民主主義と経済政策
これまで見てきた分析は、経済成長や公衆衛生といった政策帰結に関して民主主義が与える影響についてであった。しかしそもそも、国家は経済政策をとおしてこれらの社会経済パフォーマンスを生み出そうとする。政策帰結に政治体制が影響しているのだとすれば、経済政策にも民主主義と権威主義の違いが影響することになると考えることができるだろう。
多くの国では、政府は財政政策を策定し、中央銀行は金融政策を決定するというかたちをとっている。不景気のときには、金回りを良くするために拡張的な財政金融政策をとって経済を刺激する。アベノミクスの金融政策はその典型例だろう。他方、好景気のときには、インフレやバブルを抑制するためにこれらの政策を引き締める。経済状況に応じた適切な経済政策の決定が、物価高騰を防いだり、財政を健全したりして、長期的には経済成長や貧困の削減につながっていく。
こうした政策合理性と天秤にかけられるのが、為政者の近視眼的な、政治的生き残りの手段としての経済政策である。特に政治競争が存在する民主主義体制下で、有権者の歓心を得るために、政治指導者は経済政策を利用しやすいのではないか、という懸念は常に存在してきた。政策合理性ではなく、政権維持という思惑により経済政策が決定されるとすれば、民主主義の方が権威主義よりも恒常的に拡張的な財政金融政策が採られ、結果として深刻な財政赤字やインフレにつながってしまうかもしれない。

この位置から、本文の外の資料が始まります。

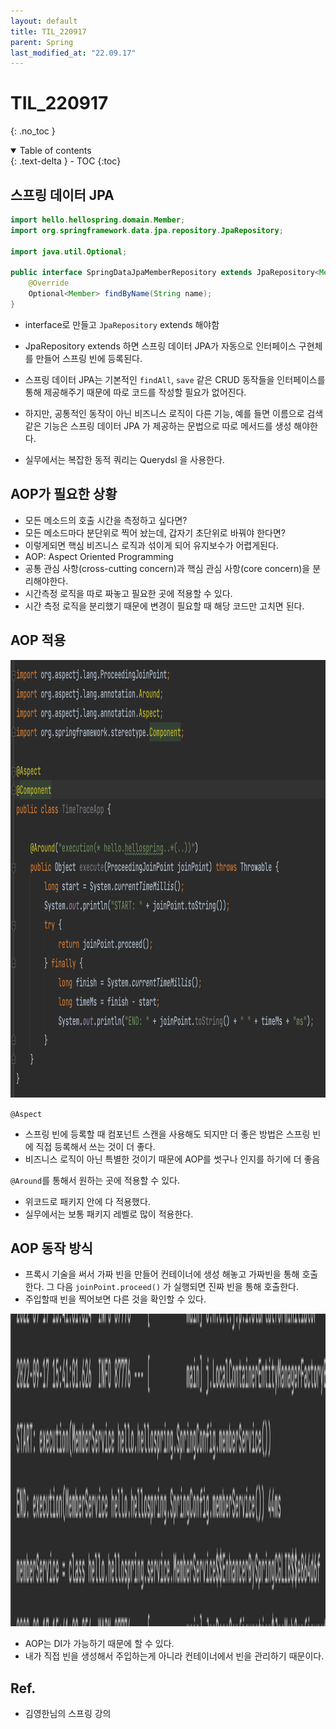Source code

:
 ```yaml
---
layout: default
title: TIL_220917
parent: Spring
last_modified_at: "22.09.17"
---
```


# TIL_220917
{: .no_toc }

<details open markdown="block">
  <summary>
    Table of contents
  </summary>
  {: .text-delta }
- TOC
{:toc}
</details>

## 스프링 데이터 JPA
```java
import hello.hellospring.domain.Member;
import org.springframework.data.jpa.repository.JpaRepository;

import java.util.Optional;

public interface SpringDataJpaMemberRepository extends JpaRepository<Member, Long>, MemberRepository {
    @Override
    Optional<Member> findByName(String name);
}
```

- interface로 만들고 <code class="language-plaintext highlighter-rouge">JpaRepository</code> extends 해야함
- JpaRepository extends 하면 스프링 데이터 JPA가 자동으로 인터페이스 구현체를 만들어 스프링 빈에 등록된다.

- 스프링 데이터 JPA는 기본적인 
<code class="language-plaintext highlighter-rouge">findAll</code>, <code class="language-plaintext highlighter-rouge">save</code> 같은 CRUD 동작들을 인터페이스를 통해 제공해주기 때문에 따로 코드를 작성할 필요가 없어진다.
- 하지만, 공통적인 동작이 아닌 비즈니스 로직이 다른 기능, 예를 들면 이름으로 검색같은 기능은 스프링 데이터 JPA 가 제공하는 문법으로 따로 메서드를 생성 해야한다.
- 실무에서는 복잡한 동적 쿼리는 Querydsl 을 사용한다.

## AOP가 필요한 상황
- 모든 메소드의 호출 시간을 측정하고 싶다면?
- 모든 메소드마다 분단위로 찍어 놨는데, 갑자기 초단위로 바꿔야 한다면?
- 이렇게되면 핵심 비즈니스 로직과 섞이게 되어 유지보수가 어렵게된다.
- AOP: Aspect Oriented Programming
- <span class="bg-green-100">공통 관심 사항(cross-cutting concern)과 핵심 관심 사항(core concern)을 분리해야한다.</span>
- 시간측정 로직을 따로 짜놓고 필요한 곳에 적용할 수 있다.
- 시간 측정 로직을 분리했기 때문에 변경이 필요할 때 해당 코드만 고치면 된다.

## AOP 적용
<p align="left"><img src="/docs/spring/images/til_220917_1.png" height="700" width="700"></p>

<code class="language-plaintext highlighter-rouge">@Aspect</code>

- 스프링 빈에 등록할 때 컴포넌트 스캔을 사용해도 되지만 더 좋은 방법은 <span class="bg-green-100">스프링 빈에 직접 등록해서 쓰는 것</span>이 더 좋다.
- 비즈니스 로직이 아닌 특별한 것이기 때문에 AOP를 썻구나 인지를 하기에 더 좋음

<code class="language-plaintext highlighter-rouge">@Around</code>를 통해서 원하는 곳에 적용할 수 있다.

- 위코드로 패키지 안에 다 적용했다.
- 실무에서는 보통 패키지 레벨로 많이 적용한다.

## AOP 동작 방식
- 프록시 기술을 써서 가짜 빈을 만들어 컨테이너에 생성 해놓고 가짜빈을 통해 호출한다. 그 다음 <code class="language-plaintext highlighter-rouge">joinPoint.proceed()</code> 가 실행되면 진짜 빈을 통해 호출한다.
- 주입할때 빈을 찍어보면 다른 것을 확인할 수 있다.
<p align="left"><img src="/docs/spring/images/til_220917_2.png" height="500" width="700"></p>

- AOP는 <span class="bg-green-100">DI가 가능하기 때문에</span> 할 수 있다. 
- 내가 직접 빈을 생성해서 주입하는게 아니라 컨테이너에서 빈을 관리하기 때문이다.


## Ref.
- <a>김영한님의 스프링 강의</a>
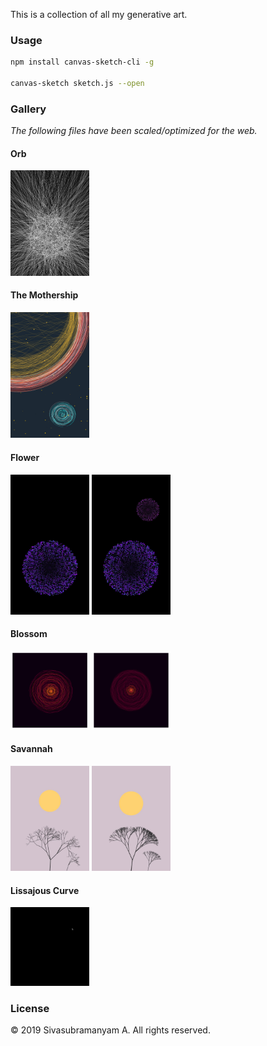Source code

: This is a collection of all my generative art.

### Usage

```bash
npm install canvas-sketch-cli -g

canvas-sketch sketch.js --open
```

### Gallery

*The following files have been scaled/optimized for the web.*

#### Orb

<img alt="Orb" src="orb/orb.jpg" width="25%" />

#### The Mothership

<img alt="Orb" src="mothership/mothership.jpg" width="25%" />

#### Flower

<img alt="Flower" src="flower/flower.jpg" width="25%" />

<img alt="Flowers" src="flower/flower-double.jpg" width="25%" />

#### Blossom

<img alt="Blossom" src="blossom/blossom.png" width="25%" />

<img alt="Blossom" src="blossom/blossom-alternate.png" width="25%" />

#### Savannah

<img alt="Savannah" src="savannah/savannah-dry.jpg" width="25%" />

<img alt="Savannah" src="savannah/savannah-fresh.jpg" width="25%" />

#### Lissajous Curve

<img alt="Lissajous Curve" src="lissajous/lissajous-small.gif" width="25%" />

### License

© 2019 Sivasubramanyam A. All rights reserved.
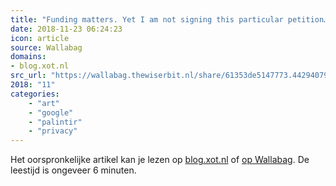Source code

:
 ```yaml
---
title: "Funding matters. Yet I am not signing this particular petition… // Jaap-Henk Hoepman"
date: 2018-11-23 06:24:23
icon: article
source: Wallabag
domains:
- blog.xot.nl
src_url: "https://wallabag.thewiserbit.nl/share/61353de5147773.44294079"
2018: "11"
categories:
    - "art"
    - "google"
    - "palintir"
    - "privacy"
---
```

Het oorspronkelijke artikel kan je lezen op [blog.xot.nl](https://blog.xot.nl/2018/09/28/funding-matters-yet-i-am-not-signing-this-particular-petition/) of [op Wallabag](https://wallabag.thewiserbit.nl/share/61353de5147773.44294079). De leestijd is ongeveer 6 minuten.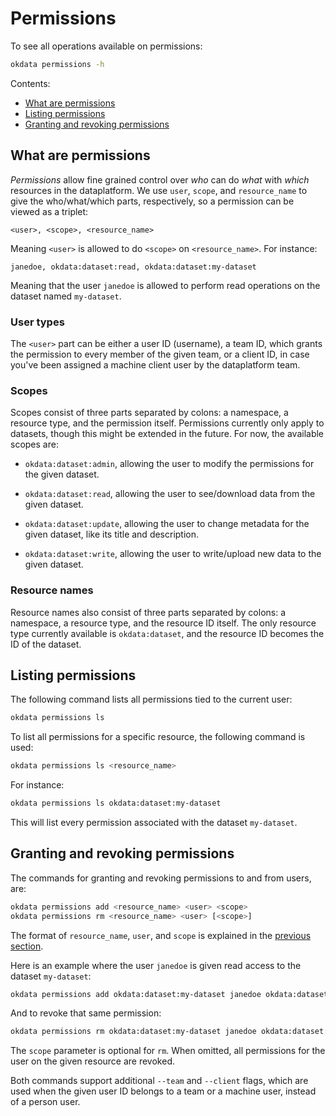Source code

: # Permissions

To see all operations available on permissions:

```bash
okdata permissions -h
```

Contents:
* [What are permissions](#what-are-permissions)
* [Listing permissions](#listing-permissions)
* [Granting and revoking permissions](#granting-and-revoking-permissions)

## What are permissions

*Permissions* allow fine grained control over *who* can do *what* with *which*
resources in the dataplatform. We use `user`, `scope`, and `resource_name` to
give the who/what/which parts, respectively, so a permission can be viewed as a
triplet:

    <user>, <scope>, <resource_name>

Meaning `<user>` is allowed to do `<scope>` on `<resource_name>`. For instance:

    janedoe, okdata:dataset:read, okdata:dataset:my-dataset

Meaning that the user `janedoe` is allowed to perform read operations on the
dataset named `my-dataset`.

### User types

The `<user>` part can be either a user ID (username), a team ID, which grants
the permission to every member of the given team, or a client ID, in case you've
been assigned a machine client user by the dataplatform team.

### Scopes

Scopes consist of three parts separated by colons: a namespace, a resource type,
and the permission itself. Permissions currently only apply to datasets, though
this might be extended in the future. For now, the available scopes are:

- `okdata:dataset:admin`, allowing the user to modify the permissions for the
  given dataset.

- `okdata:dataset:read`, allowing the user to see/download data from the given
  dataset.

- `okdata:dataset:update`, allowing the user to change metadata for the given
  dataset, like its title and description.

- `okdata:dataset:write`, allowing the user to write/upload new data to the
  given dataset.

### Resource names

Resource names also consist of three parts separated by colons: a namespace, a
resource type, and the resource ID itself. The only resource type currently
available is `okdata:dataset`, and the resource ID becomes the ID of the
dataset.

## Listing permissions

The following command lists all permissions tied to the current user:

```bash
okdata permissions ls
```

To list all permissions for a specific resource, the following command is used:

```bash
okdata permissions ls <resource_name>
```

For instance:

```bash
okdata permissions ls okdata:dataset:my-dataset
```

This will list every permission associated with the dataset `my-dataset`.

## Granting and revoking permissions

The commands for granting and revoking permissions to and from users, are:

```bash
okdata permissions add <resource_name> <user> <scope>
okdata permissions rm <resource_name> <user> [<scope>]
```

The format of `resource_name`, `user`, and `scope` is explained in the [previous
section](#what-are-permissions).

Here is an example where the user `janedoe` is given read access to the dataset
`my-dataset`:

```bash
okdata permissions add okdata:dataset:my-dataset janedoe okdata:dataset:read
```

And to revoke that same permission:

```bash
okdata permissions rm okdata:dataset:my-dataset janedoe okdata:dataset:read
```

The `scope` parameter is optional for `rm`. When omitted, all permissions for
the user on the given resource are revoked.

Both commands support additional `--team` and `--client` flags, which are used
when the given user ID belongs to a team or a machine user, instead of a person
user.
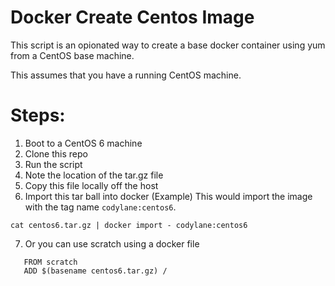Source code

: Docker Create Centos Image
==========================
This script is an opionated way to create a base docker container using
yum from a CentOS base machine.

This assumes that you have a running CentOS machine.

Steps:
======
1. Boot to a CentOS 6 machine
2. Clone this repo
3. Run the script
4. Note the location of the tar.gz file
5. Copy this file locally off the host
6. Import this tar ball into docker (Example)
   This would import the image with the tag name `codylane:centos6`.
```
cat centos6.tar.gz | docker import - codylane:centos6
```
7. Or you can use scratch using a docker file
```
   FROM scratch
   ADD $(basename centos6.tar.gz) /
```
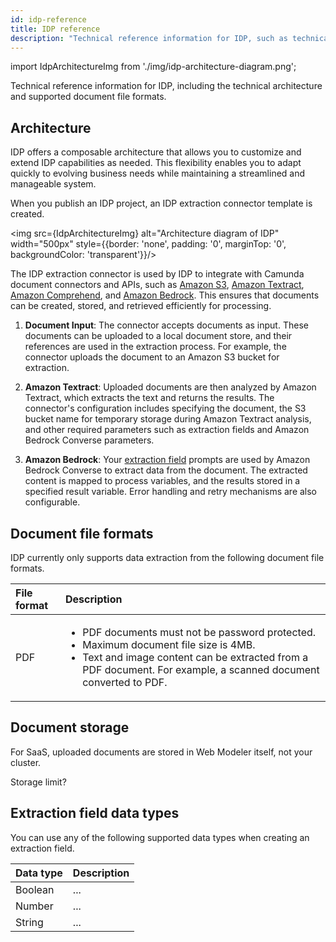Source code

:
 ```yaml
---
id: idp-reference
title: IDP reference
description: "Technical reference information for IDP, such as technical architecture, supported document file formats, and document storage."
---
```


import IdpArchitectureImg from './img/idp-architecture-diagram.png';

Technical reference information for IDP, including the technical architecture and supported document file formats.

## Architecture

IDP offers a composable architecture that allows you to customize and extend IDP capabilities as needed. This flexibility enables you to adapt quickly to evolving business needs while maintaining a streamlined and manageable system.

When you publish an IDP project, an IDP extraction connector template is created.

<img src={IdpArchitectureImg} alt="Architecture diagram of IDP" width="500px" style={{border: 'none', padding: '0', marginTop: '0', backgroundColor: 'transparent'}}/>

The IDP extraction connector is used by IDP to integrate with Camunda document connectors and APIs, such as [Amazon S3](/components/connectors/out-of-the-box-connectors/amazon-s3.md), [Amazon Textract](/components/connectors/out-of-the-box-connectors/amazon-textract.md), [Amazon Comprehend](/components/connectors/out-of-the-box-connectors/amazon-comprehend.md), and [Amazon Bedrock](/components/connectors/out-of-the-box-connectors/amazon-bedrock.md). This ensures that documents can be created, stored, and retrieved efficiently for processing.

1. **Document Input**: The connector accepts documents as input. These documents can be uploaded to a local document store, and their references are used in the extraction process. For example, the connector uploads the document to an Amazon S3 bucket for extraction.

1. **Amazon Textract**: Uploaded documents are then analyzed by Amazon Textract, which extracts the text and returns the results. The connector's configuration includes specifying the document, the S3 bucket name for temporary storage during Amazon Textract analysis, and other required parameters such as extraction fields and Amazon Bedrock Converse parameters.

1. **Amazon Bedrock**: Your [extraction field](idp-key-concepts.md#extraction-fields) prompts are used by Amazon Bedrock Converse to extract data from the document. The extracted content is mapped to process variables, and the results stored in a specified result variable. Error handling and retry mechanisms are also configurable.

## Document file formats

IDP currently only supports data extraction from the following document file formats.

| File format | Description                                                                                                                                                                                                                              |
| :---------- | :--------------------------------------------------------------------------------------------------------------------------------------------------------------------------------------------------------------------------------------- |
| PDF         | <p><ul><li>PDF documents must not be password protected.</li><li>Maximum document file size is 4MB.</li><li>Text and image content can be extracted from a PDF document. For example, a scanned document converted to PDF.</li></ul></p> |

## Document storage

For SaaS, uploaded documents are stored in Web Modeler itself, not your cluster.

Storage limit?

## Extraction field data types

You can use any of the following supported data types when creating an extraction field.

| Data type | Description |
| :-------- | :---------- |
| Boolean   | ...         |
| Number    | ...         |
| String    | ...         |
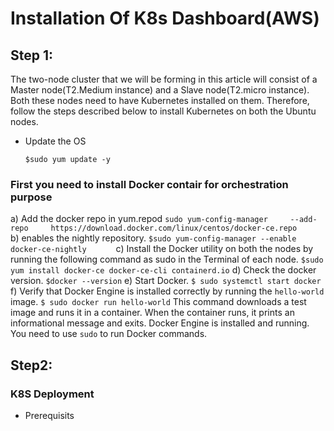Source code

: 
# Installation Of K8s Dashboard(AWS)

## Step 1: 
The two-node cluster that we will be forming in this article will consist of a
Master node(T2.Medium instance) and a Slave node(T2.micro instance). Both these nodes need to
have Kubernetes installed on them. Therefore, follow the steps described below to install
Kubernetes on both the Ubuntu nodes.

* Update the OS
   ```
   $sudo yum update -y       
   ```
### First you need to install Docker contair for orchestration purpose
   a) Add the docker repo in yum.repod
      ```
      sudo yum-config-manager     --add-repo     https://download.docker.com/linux/centos/docker-ce.repo     
      ```
   b) enables the nightly repository.
      ```
      $sudo yum-config-manager --enable docker-ce-nightly      
      ```
   c) Install the Docker utility on both the nodes by
      running the following command as sudo in the Terminal
      of each node.
      ```
      $sudo yum install docker-ce docker-ce-cli containerd.io
      ```
   d) Check the docker version.
      ```
      $docker --version
      ```
   e) Start Docker.
      ```
      $ sudo systemctl start docker
      ```
   f) Verify that Docker Engine is installed correctly by running the ```hello-world``` image.
      ```
      $ sudo docker run hello-world
      ```
      This command downloads a test image and runs it in a container. When the container runs, it prints an informational message and exits. Docker Engine is installed and             running.     You need to use ```sudo``` to run Docker commands.
## Step2:
### K8S Deployment
* Prerequisits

しかし、この民主主義と経済政策の関係の見方は民主主義の垂直的アカウンタビリティの側面を過度に強調したものであり、水平的アカウンタビリティの側面を過小評価している。ミシガン州立大学のボデア准教授と筆者は、いかなる条件のもとで法律上規定された「中央銀行の独立性」が政府の財政政策を統制できるのか検討した (Bodea and Higashijima 2017)。
中央銀行は、金融政策を引き締めることで――すなわち公定歩合を引き上げ、政府への貸し出しを制限することで ――政府の財政政策を律することができる。この中央銀行の金融政策の権限と自律性の程度は、中央銀行法に定められている。問題は、こうした中銀の独立性に関する法律上の定めを政府が遵守するかどうかだ。
権威主義体制の場合、独裁者は一手に権力を握っているため、法律上の取り決めをやぶってしまうかもしれない。したがって、中銀の独立性の高さは、法律に規定されていても金融政策への期待形成をおこなう多くの人々にとって信憑性をもたないかもしれない。逆に、民主主義体制の場合、執行府の首長は一度取り決めた法律を遵守するよう立法府や司法府、メディアなどによって監視・統制されている。したがって、法律上の中銀の独立性は高い信憑性をもつこととなり、政府の財政政策、そして人々の政策期待に大きな影響を与えるようになる。